In 2019, Washington passed the first law in the nation requiring employees to fund a state-operated long-term care insurance program. The program, codified at RCW 50B.04 and set to begin on January 1, 2025, will be funded by an uncapped payroll tax starting at 0.58% on all employee compensation beginning January 1, 2022. Although changes to the law are subject to final approval, Governor Inslee is expected to sign the final bill (HB 1323) shortly. If signed into law, the amendments will require employees who wish to opt out of the tax to purchase long-term care insurance by November 1, 2021. Accordingly, employers should act now if they want to offer employees long-term care options prior to the anticipated deadline.

What Is Washington's New Long-Term Care Program?

Passed in May 2019, Washington's long-term care program is the country's first public state-operated long-term care insurance program and is designed to provide basic long-term care insurance for Washingtonians. Starting January 1, 2025, qualified employees who need long-term care will be able to access benefits up to $100 per day (maximum lifetime limit of $36,500) to pay for a range of services and support for one year.

How Is the Program Funded?

Beginning January 1, 2022, the program will be funded by an uncapped 0.58% payroll tax on all employee compensation, including wages, bonuses, stock-based compensation, paid time off, and severance pay. This means that an employee who earns $100,000 annually will pay $580 in taxes to fund the program each year. Employers can elect to pay this tax on behalf of employees, but there is no obligation on behalf of the employer to pay a portion. Additionally, employers must collect the tax from employees through payroll deductions and must remit the funds to the Employment Security Department to place in a trust.

Who Must Pay the Payroll Tax?

All employees employed in Washington are required to pay the 0.58% payroll tax except (1) self-employed individuals, (2) employees of federally recognized tribes, (3) certain collectively bargained employees, and (4) employees who opt out of the program and qualify for an exemption (discussed below). Employers with collective bargaining agreements in existence on October 19, 2017, are exempt from collecting the payroll tax until the existing collective bargaining agreement is reopened, renegotiated, or expires. RCW 50B.04.080(3). This means that many union-represented employees will only begin paying the payroll tax once their current collective bargaining agreements are reopened, renegotiated, or expire.

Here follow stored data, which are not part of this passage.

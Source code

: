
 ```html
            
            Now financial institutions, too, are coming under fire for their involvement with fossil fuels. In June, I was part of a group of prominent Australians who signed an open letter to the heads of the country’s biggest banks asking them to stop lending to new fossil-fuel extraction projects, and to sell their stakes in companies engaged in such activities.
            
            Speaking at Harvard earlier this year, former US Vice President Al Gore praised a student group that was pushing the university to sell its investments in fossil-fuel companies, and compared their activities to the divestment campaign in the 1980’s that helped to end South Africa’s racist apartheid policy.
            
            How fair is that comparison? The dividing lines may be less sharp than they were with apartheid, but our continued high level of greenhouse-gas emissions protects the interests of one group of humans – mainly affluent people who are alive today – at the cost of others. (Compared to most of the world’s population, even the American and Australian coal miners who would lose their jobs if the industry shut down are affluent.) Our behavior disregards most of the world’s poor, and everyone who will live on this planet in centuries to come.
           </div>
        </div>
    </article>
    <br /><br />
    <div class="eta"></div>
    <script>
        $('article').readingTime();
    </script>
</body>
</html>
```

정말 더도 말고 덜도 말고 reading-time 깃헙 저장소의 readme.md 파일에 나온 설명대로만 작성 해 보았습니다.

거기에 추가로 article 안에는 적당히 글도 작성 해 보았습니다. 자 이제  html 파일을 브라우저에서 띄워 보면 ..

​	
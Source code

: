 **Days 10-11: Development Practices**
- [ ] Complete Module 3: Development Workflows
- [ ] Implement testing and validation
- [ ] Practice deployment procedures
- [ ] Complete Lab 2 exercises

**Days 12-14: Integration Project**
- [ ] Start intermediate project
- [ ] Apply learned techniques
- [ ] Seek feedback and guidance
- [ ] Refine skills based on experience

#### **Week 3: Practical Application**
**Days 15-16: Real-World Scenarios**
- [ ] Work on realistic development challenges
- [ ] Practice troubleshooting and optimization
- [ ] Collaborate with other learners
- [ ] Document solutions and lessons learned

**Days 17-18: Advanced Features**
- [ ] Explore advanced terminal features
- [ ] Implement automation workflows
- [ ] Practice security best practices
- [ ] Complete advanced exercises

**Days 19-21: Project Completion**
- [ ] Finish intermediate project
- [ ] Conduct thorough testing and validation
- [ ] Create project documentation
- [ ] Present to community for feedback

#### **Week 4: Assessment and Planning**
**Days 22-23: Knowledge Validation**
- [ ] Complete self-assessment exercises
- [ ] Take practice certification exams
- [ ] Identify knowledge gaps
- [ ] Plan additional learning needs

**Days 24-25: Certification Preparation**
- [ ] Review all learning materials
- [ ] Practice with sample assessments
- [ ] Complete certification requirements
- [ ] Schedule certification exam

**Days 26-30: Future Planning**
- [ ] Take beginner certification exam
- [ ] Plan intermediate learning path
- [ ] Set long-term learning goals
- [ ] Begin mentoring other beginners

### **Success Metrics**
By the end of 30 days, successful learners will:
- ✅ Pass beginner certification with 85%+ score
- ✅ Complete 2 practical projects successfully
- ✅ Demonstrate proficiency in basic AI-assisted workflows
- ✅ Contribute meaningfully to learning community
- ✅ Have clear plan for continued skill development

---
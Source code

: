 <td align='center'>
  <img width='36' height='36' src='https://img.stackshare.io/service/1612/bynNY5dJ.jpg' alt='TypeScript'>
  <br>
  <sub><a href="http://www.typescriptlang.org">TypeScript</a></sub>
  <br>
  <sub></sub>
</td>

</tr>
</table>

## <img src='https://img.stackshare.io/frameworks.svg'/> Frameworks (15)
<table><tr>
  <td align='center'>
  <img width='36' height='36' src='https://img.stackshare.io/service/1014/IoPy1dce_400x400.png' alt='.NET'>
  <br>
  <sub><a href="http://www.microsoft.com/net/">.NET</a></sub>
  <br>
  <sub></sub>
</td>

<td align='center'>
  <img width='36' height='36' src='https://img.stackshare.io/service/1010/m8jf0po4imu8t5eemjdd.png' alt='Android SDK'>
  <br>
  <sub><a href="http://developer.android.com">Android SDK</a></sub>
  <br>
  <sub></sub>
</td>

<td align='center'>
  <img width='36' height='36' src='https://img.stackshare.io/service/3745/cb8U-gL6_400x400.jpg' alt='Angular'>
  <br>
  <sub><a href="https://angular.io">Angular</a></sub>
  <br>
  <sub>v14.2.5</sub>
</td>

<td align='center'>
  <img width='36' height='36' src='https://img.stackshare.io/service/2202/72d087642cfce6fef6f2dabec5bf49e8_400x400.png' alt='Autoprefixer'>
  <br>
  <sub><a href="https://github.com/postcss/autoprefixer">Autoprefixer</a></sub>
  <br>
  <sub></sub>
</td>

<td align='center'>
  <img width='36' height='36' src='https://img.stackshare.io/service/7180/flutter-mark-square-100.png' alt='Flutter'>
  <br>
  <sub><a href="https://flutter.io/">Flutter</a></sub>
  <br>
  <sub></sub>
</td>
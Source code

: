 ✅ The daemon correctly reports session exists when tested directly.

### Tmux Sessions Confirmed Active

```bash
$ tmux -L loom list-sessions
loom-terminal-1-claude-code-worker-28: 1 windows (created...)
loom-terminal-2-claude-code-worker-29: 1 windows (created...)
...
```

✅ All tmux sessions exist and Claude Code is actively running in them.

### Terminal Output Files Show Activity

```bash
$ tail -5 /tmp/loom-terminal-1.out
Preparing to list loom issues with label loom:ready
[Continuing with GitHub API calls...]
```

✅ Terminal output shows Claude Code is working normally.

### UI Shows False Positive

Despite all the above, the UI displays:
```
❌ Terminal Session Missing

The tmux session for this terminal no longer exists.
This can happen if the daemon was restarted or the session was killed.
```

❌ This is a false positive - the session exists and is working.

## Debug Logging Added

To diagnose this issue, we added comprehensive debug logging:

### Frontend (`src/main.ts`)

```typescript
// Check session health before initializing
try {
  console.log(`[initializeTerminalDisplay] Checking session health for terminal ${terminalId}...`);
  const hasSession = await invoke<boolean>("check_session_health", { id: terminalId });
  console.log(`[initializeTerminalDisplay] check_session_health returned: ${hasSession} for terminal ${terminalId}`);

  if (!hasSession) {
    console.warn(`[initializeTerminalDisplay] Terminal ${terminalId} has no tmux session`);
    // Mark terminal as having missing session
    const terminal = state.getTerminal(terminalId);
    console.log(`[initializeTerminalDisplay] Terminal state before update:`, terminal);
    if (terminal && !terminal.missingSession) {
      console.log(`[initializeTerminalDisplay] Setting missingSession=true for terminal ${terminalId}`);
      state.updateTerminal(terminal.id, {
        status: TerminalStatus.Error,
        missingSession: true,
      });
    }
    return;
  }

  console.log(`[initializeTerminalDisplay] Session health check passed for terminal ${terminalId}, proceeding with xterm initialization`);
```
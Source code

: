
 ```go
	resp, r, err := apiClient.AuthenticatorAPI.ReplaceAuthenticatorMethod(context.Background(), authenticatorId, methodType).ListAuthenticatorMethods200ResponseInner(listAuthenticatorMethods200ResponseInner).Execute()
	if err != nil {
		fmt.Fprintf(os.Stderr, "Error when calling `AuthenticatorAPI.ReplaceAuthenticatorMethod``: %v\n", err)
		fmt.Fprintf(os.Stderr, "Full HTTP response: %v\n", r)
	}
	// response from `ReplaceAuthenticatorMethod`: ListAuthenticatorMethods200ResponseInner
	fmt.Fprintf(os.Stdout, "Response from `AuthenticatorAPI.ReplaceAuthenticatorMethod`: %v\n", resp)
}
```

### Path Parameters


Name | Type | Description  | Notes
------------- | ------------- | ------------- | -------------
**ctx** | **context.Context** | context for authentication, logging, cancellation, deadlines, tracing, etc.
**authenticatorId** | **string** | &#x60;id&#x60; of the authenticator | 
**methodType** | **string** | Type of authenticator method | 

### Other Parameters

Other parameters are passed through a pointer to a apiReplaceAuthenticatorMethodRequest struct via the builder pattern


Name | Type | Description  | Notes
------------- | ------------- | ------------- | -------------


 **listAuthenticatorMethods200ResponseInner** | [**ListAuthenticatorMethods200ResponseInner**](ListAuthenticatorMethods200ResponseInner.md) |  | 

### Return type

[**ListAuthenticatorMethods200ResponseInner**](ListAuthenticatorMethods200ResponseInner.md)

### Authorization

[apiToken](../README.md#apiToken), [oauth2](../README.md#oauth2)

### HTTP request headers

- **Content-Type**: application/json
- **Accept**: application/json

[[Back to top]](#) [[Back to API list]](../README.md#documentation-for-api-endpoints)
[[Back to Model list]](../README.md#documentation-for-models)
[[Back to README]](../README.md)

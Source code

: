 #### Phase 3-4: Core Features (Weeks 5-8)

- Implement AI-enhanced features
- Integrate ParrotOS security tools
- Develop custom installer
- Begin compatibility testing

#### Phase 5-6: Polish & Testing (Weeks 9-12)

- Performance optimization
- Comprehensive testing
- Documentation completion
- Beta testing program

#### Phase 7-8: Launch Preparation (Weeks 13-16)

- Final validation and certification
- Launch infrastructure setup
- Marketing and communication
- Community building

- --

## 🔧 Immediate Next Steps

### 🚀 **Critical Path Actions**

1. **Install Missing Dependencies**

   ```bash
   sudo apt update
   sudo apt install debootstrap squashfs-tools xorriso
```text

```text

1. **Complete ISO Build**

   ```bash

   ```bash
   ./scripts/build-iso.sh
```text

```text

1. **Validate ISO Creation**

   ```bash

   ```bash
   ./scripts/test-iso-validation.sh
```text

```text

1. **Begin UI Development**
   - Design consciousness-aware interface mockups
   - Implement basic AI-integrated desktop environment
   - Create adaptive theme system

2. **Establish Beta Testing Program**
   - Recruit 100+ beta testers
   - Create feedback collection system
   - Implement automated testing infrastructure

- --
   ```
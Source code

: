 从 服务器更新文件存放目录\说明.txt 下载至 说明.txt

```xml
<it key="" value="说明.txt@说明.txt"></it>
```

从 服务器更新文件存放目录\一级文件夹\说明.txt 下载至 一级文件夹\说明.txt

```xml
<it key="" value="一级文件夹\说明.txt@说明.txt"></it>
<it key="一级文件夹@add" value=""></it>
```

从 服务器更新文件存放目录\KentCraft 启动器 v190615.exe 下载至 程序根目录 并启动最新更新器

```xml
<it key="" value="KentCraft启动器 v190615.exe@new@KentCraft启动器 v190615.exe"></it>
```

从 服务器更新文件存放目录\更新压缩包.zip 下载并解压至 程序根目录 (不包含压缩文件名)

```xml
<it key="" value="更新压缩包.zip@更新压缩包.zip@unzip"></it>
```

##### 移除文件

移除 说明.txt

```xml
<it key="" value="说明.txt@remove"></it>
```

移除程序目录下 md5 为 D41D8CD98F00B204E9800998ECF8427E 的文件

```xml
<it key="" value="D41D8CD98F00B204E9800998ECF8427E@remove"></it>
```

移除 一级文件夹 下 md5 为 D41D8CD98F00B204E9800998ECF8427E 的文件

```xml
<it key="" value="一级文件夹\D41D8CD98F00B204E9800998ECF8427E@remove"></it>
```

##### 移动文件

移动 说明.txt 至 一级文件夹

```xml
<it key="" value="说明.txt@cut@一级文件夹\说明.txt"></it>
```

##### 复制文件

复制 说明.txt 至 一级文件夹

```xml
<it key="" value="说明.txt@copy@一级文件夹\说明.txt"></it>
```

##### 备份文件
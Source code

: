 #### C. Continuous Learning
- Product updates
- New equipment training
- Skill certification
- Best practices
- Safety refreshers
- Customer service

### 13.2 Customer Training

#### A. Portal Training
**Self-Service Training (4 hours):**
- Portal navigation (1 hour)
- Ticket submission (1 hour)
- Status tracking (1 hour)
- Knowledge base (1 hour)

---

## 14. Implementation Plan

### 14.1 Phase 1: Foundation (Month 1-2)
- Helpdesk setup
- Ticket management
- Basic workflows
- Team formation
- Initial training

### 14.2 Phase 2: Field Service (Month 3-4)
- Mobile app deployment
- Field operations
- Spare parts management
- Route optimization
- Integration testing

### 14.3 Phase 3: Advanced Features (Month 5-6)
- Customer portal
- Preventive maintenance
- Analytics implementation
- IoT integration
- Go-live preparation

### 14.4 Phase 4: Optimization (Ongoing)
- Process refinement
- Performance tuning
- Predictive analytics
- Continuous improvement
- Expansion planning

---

Although the Employment Security Department will likely provide clarifying guidance, a qualifying employee is one who

  • Performs services localized in Washington, or
  • Performs services that are not localized in any state, but performs some services in Washington, and (1) the base of operations of the employee is in Washington, or if there is no base of operations, then the place from which the service is directed or controlled is in Washington; or (2) the base of operations or place from which such service is directed or controlled is not in any state in which some part of the service is performed, but the individual resides in Washington. This means that out-of-state employers must likely collect and remit premiums for any employees who primarily work in Washington.

How Can Employees Opt Out of the Program?

Pursuant to HB 1323, an employee may opt out of paying the tax and receiving long-term care benefits under the program if (1) the employee is 18 years or older, (2) the employee purchases long-term care insurance by November 1, 2021 (unless this date is extended), and (3) the employee applies for an exemption with the Employment Security Department between October 1, 2021, and December 31, 2022. If an employee receives an exemption from the Employment Security Department, the employee must provide the approval letter to its employer, which the employer must maintain. Once an employee opts out of the program, the employee cannot opt back into the program, and once the exemption period closes, no further exemptions from the program will be granted.

For higher wage earners, opting out of the program and purchasing an individual policy may make sense for several reasons. For example, the money spent in the payroll tax may be used to purchase more competitive options in the open market, the employee may choose to retire outside of Washington (and therefore would not receive the benefit), or the employee may choose to retire before the benefits vest.

Takeaways

All employers with employees located in Washington should stay apprised of developments regarding Washington's new program and make applicable payroll tax deductions starting January 1, 2022. In advance, employers should consider informing employees of the new law, its effect on their paycheck, the very brief period to purchase long-term care insurance before November 1, 2021, and the exemption window between October 1, 2021, and December 31, 2022. Employers may also want to provide long-term care insurance to employees, however, employers who choose this option must provide a plan equal to or better than the state plan. Finally, employers should consult with trusted legal counsel if they have any questions or concerns regarding the new program.

The content of this article is intended to provide a general guide to the subject matter. Specialist advice should be sought about your specific circumstances.